A Brief Dirndl History
Much more than provincial wear
Actually, the typical dirndl dress originally dates back to simple work wear worn by rural women in southern Germany's Alpine country. Later, it was the nobility and the urban middle-class that promoted the dirndl and in the mid-19th century, transformed a simple, mainly sleeveless dress plus shirt and apron into an exciting feminine garment with a close-fitting bodice, generally with a generous neckline and fashionable embellishments.

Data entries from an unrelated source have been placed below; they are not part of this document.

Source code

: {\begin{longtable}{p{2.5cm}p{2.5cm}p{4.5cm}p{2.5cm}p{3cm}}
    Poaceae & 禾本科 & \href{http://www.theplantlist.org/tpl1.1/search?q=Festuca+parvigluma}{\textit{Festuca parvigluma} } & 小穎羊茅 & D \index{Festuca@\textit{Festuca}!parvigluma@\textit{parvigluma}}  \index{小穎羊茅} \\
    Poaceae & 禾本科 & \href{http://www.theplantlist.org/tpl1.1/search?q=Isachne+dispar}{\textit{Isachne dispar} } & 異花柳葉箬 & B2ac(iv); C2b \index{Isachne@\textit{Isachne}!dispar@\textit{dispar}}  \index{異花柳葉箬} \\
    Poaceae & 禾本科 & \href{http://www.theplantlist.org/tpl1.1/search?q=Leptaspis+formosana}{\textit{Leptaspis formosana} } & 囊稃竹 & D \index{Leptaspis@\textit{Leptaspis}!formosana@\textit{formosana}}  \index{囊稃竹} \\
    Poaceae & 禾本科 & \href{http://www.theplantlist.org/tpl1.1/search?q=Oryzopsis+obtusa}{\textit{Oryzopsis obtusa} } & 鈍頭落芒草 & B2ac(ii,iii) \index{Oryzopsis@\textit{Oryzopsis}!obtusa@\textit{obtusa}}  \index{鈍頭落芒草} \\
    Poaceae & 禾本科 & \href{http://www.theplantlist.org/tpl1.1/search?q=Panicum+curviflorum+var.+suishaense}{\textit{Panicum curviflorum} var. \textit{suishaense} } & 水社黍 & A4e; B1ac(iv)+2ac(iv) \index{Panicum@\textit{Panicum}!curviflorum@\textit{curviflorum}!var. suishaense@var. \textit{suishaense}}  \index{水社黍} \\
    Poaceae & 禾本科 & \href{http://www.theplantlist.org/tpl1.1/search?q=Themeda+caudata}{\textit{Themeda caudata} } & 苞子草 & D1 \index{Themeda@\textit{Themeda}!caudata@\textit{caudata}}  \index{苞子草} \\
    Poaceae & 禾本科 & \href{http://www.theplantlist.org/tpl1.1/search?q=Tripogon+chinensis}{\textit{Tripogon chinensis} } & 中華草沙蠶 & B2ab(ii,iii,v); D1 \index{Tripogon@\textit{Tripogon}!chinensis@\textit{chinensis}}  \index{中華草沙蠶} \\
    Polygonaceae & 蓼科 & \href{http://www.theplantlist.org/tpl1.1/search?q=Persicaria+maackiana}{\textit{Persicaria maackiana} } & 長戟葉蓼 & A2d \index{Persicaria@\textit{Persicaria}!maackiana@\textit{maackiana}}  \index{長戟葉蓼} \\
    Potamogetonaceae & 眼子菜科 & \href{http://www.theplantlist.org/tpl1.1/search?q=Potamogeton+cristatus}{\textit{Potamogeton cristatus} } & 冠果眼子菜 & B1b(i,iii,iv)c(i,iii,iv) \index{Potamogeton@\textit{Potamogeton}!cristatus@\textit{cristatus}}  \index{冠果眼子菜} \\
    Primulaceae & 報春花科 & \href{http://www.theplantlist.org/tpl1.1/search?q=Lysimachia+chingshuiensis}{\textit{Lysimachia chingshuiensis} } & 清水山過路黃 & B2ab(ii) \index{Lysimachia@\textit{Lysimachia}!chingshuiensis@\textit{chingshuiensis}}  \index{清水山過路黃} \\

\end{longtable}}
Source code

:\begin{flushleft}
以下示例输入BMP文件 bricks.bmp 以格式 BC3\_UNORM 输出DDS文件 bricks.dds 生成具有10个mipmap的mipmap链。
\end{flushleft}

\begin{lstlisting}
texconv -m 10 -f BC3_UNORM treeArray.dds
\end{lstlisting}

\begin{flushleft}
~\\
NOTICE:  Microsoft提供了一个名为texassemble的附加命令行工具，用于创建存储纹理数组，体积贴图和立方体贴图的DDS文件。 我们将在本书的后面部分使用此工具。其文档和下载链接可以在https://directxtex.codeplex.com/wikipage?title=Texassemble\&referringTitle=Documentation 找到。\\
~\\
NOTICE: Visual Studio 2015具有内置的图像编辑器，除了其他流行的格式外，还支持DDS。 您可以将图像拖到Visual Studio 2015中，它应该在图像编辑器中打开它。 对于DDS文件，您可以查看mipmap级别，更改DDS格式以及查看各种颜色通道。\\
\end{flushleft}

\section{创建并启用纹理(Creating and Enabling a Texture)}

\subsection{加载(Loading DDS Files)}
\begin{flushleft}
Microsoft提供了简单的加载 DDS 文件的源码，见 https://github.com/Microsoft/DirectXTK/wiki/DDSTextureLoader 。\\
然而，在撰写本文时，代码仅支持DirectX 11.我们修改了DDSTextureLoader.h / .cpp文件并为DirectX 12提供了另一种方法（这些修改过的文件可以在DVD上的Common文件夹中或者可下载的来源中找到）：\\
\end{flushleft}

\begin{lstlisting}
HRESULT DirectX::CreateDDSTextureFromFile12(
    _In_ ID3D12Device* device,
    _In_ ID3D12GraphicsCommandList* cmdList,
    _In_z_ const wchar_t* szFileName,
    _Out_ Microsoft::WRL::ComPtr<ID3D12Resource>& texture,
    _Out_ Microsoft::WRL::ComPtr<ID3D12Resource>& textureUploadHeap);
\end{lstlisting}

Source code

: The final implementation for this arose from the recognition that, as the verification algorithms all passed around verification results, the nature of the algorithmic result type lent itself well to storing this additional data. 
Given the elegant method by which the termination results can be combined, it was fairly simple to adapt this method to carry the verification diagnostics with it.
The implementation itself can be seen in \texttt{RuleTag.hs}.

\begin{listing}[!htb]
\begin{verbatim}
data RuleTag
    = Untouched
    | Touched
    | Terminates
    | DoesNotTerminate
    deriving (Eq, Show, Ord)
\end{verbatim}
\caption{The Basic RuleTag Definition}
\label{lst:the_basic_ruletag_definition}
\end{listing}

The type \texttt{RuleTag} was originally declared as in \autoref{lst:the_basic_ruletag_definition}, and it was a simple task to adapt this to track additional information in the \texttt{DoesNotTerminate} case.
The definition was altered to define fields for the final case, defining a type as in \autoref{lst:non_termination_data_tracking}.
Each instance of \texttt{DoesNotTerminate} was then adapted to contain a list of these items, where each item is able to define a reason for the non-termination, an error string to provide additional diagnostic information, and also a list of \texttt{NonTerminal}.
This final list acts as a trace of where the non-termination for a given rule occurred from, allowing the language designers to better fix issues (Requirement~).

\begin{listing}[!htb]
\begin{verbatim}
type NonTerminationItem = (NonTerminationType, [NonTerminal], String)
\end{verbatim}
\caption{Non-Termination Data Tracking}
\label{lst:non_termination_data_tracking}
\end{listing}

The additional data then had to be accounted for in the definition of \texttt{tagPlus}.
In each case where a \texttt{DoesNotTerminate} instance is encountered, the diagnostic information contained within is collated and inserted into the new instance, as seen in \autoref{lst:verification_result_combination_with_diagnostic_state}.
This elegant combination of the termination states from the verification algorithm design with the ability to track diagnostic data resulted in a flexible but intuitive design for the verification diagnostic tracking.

Most of the clichés of traditional clothing focus on feelings toward homeland, custom and tradition. However, what is certain is that for many centuries, the word "Tracht" (traditional clothing) simply referred to the clothing "which was worn." What is often forgotten is that for the rural population, fashion generally followed the trends of the nobility and the cities.
For example, in the mid-19th century during times of political restoration in Bavaria and Austria, when the bourgeoisie idealized rural life, numerous Alpine associations emerged in the cities that created a romantic understanding of the homeland - and, in the course of this, the dirndl was prettified in accordance with the times. What stands out is that from the beginning, the dirndl acquired more importance in Austria than in Bavaria. In Austria, it was always considered "real" traditional clothing that clearly differed in the various regions; in Bavaria, it was part of a "traditional look" and for that reason, not so regionally fixed.